Kapil Shelke, CEO and Founder of Pune-based Tork Motors, which calls itself ‘India’s first electric motorcycle manufacturing start-up with proprietary drive train technology’ said: “It is (the government mandate) definitely a great opportunity for start-ups like us because we have spent a good amount of years building this robust technology. Now, it’s time for us to build vehicles on it and roll out the electric motorcycles, considering that there is a market for at least 10 million vehicles,” he said. The company will be launching its electric motorcycle, T6X, soon.

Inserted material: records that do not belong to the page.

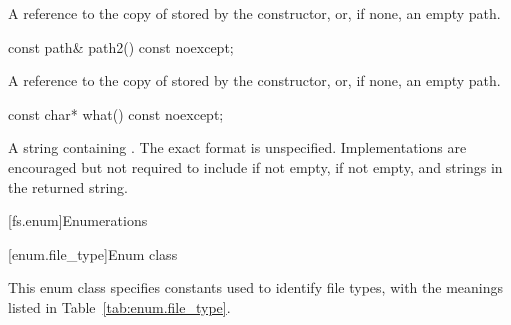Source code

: \begin{itemdescr}
\pnum
\returns A reference to the copy of  stored by the
  constructor, or, if none, an empty path.
\end{itemdescr}

\begin{itemdecl}
const path& path2() const noexcept;
\end{itemdecl}

\begin{itemdescr}
\pnum
\returns A reference to the copy of  stored by the
  constructor, or, if none, an empty path.
\end{itemdescr}

\begin{itemdecl}
const char* what() const noexcept;
\end{itemdecl}

\begin{itemdescr}
\pnum
\returns A string containing . The exact format is unspecified.
  Implementations are encouraged but not required to include 
  if not empty,  if not empty, and  strings in the returned
  string.
\end{itemdescr}

[fs.enum]{Enumerations}

[enum.file_type]{Enum class }

\pnum
This enum class specifies constants used to identify file types,
with the meanings listed in Table~\ref{tab:enum.file_type}.

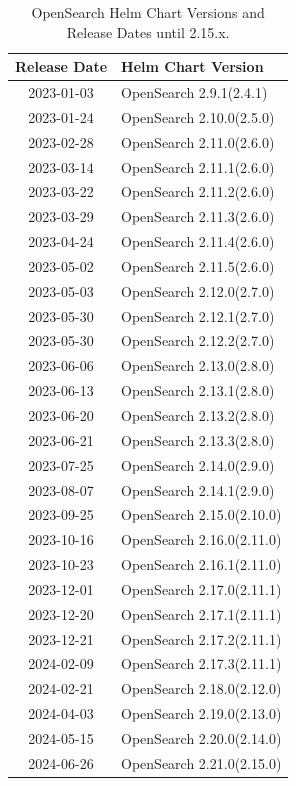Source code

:\documentclass[../main.tex]{subfiles}
\begin{document}
\begin{table}[h]
\centering
\begin{tabular}{|c|l|}
\hline
\textbf{Release Date} & \textbf{Helm Chart Version} \\ \hline
    2023-01-03 & OpenSearch 2.9.1(2.4.1) \\ \hline
    2023-01-24 & OpenSearch 2.10.0(2.5.0) \\ \hline
    2023-02-28 & OpenSearch 2.11.0(2.6.0) \\ \hline  
    2023-03-14 & OpenSearch 2.11.1(2.6.0) \\ \hline 
    2023-03-22 & OpenSearch 2.11.2(2.6.0) \\ \hline 
    2023-03-29 & OpenSearch 2.11.3(2.6.0) \\ \hline  
    2023-04-24 & OpenSearch 2.11.4(2.6.0) \\ \hline
    2023-05-02 & OpenSearch 2.11.5(2.6.0) \\ \hline  
    2023-05-03 & OpenSearch 2.12.0(2.7.0) \\ \hline  
    2023-05-30 & OpenSearch 2.12.1(2.7.0) \\ \hline  
    2023-05-30 & OpenSearch 2.12.2(2.7.0) \\ \hline 
    2023-06-06 & OpenSearch 2.13.0(2.8.0) \\ \hline  
    2023-06-13 & OpenSearch 2.13.1(2.8.0) \\ \hline  
    2023-06-20 & OpenSearch 2.13.2(2.8.0) \\ \hline  
    2023-06-21 & OpenSearch 2.13.3(2.8.0) \\ \hline  
    2023-07-25 & OpenSearch 2.14.0(2.9.0) \\ \hline  
    2023-08-07 & OpenSearch 2.14.1(2.9.0) \\ \hline
    2023-09-25 & OpenSearch 2.15.0(2.10.0) \\ \hline  
    2023-10-16 & OpenSearch 2.16.0(2.11.0) \\ \hline 
    2023-10-23 & OpenSearch 2.16.1(2.11.0) \\ \hline  
    2023-12-01 & OpenSearch 2.17.0(2.11.1) \\ \hline  
    2023-12-20 & OpenSearch 2.17.1(2.11.1) \\ \hline  
    2023-12-21 & OpenSearch 2.17.2(2.11.1) \\ \hline 
    2024-02-09 & OpenSearch 2.17.3(2.11.1) \\ \hline 
    2024-02-21 & OpenSearch 2.18.0(2.12.0) \\ \hline  
    2024-04-03 & OpenSearch 2.19.0(2.13.0) \\ \hline  
    2024-05-15 & OpenSearch 2.20.0(2.14.0) \\ \hline  
    2024-06-26 & OpenSearch 2.21.0(2.15.0) \\ \hline  
\end{tabular}
\caption{OpenSearch Helm Chart Versions and Release Dates until 2.15.x. \protect\footnotemark}
\label{table:opensearch_helm_versions}
\end{table}
\end{document}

While both traditional automotive companies and start-ups are investing in the EV technology for two-wheelers, the only difference is that the start-up business is focussed on EV alone, pointed out Subrata Ray, Senior Group Vice-President - Corporate Sector ratings, ICRA.

Rajeev Singh, Partner, Deloitte India, said the government mandate would definitely be an opportunity for start-ups which may have faced headwinds in their initial years due to the dearth of a suitable ecosystem for EVs. Despite such constraints, since these companies have gone ahead and developed products right from the scratch, this would be an opportunity to “encash some of the efforts that they may have put in for the last so many years”, he explained.

“We are ready for this revolution whereas the existing players will have to invest a lot in changing their existing systems and manufacturing units,” said Shelke

Charging infrastructure

Tork Motors is in the process of building its own charging infrastructure, starting with Pune, with plans to extend to other cities. “We are glad with the urgency in the government's voice to move the automobile industry to electric by 2025. Electric vehicles are the need of the hour and the sooner we get them on roads, the better it will be. With the start-ups, government bodies and consumers enthusiastically reacting to electric vehicles, it is time to get them out at the earliest,” said Shelke.

As for Okinawa Autotech Pvt Ltd, the Gurugram-based electric two-wheeler maker which came into being in 2015, its Founder and Managing Director, Jeetender Sharma, said that if the established players also work towards the new mandate, it would give support to companies like Okinawa, as it will generate more awareness in the market about electric two-wheelers.

“The industry is huge with more than 20 million units, so there is a big scope for everybody to grow (and) it’s the right time to start now,” he added. Okinawa is planning to launch a motorcycle and scooter this year, with at least two launches planned every year going forward.

Talking about the advantages that the start-up community has in this situation, Singh said, “I think the established players will look to acquire some of these start-ups, rather than trying to do everything in-house. If someone has already got the business model and products established, then they would like to acquire them rather than trying to build everything in-house because that’s the way to cut down the development time, to meet the deadlines. In case there is pressure on some of the existing players, then they may want to look at these start-ups from the perspective of acquiring them.”

The conversion challenge

Meanwhile, the challenges facing the industry when it comes to ensuring this conversion remain the same for both established players and start-ups alike.

This is despite the start-up community being “definitely far more agile” and quicker in terms of execution, as pointed out by Singh. But, contrary to the start-ups that are starting with a clean state and whose go-to market is different, the established players will have to rethink their entire business model, especially in terms of their large dealer networks and related factors, he added.

“Due to high prices, at present, two-wheeler EVs primarily target affluent urban youth, whereas rural and semi-urban market accounts for the bulk of two-wheeler sales. Apart from the high upfront cost, the EV charging infrastructure is a key bottleneck in India which should be addressed effectively to expect any meaningful pickup in EV penetration in India,” said ICRA’s Ray.

Deloitte’s Singh was of the opinion that given the size of the market, this conversion can be done in phases, starting with the cities, as opposed to implementing it across the country right away.

“The domestic two-wheeler industry is large with volumes of over 21 million and any technology transition roadmap needs to keep the same in mind. The automobile industry is highly capital-intensive, and the industry can invest on new technology only when there is a clear and stable road-map on policy fronts,” cautioned Ray.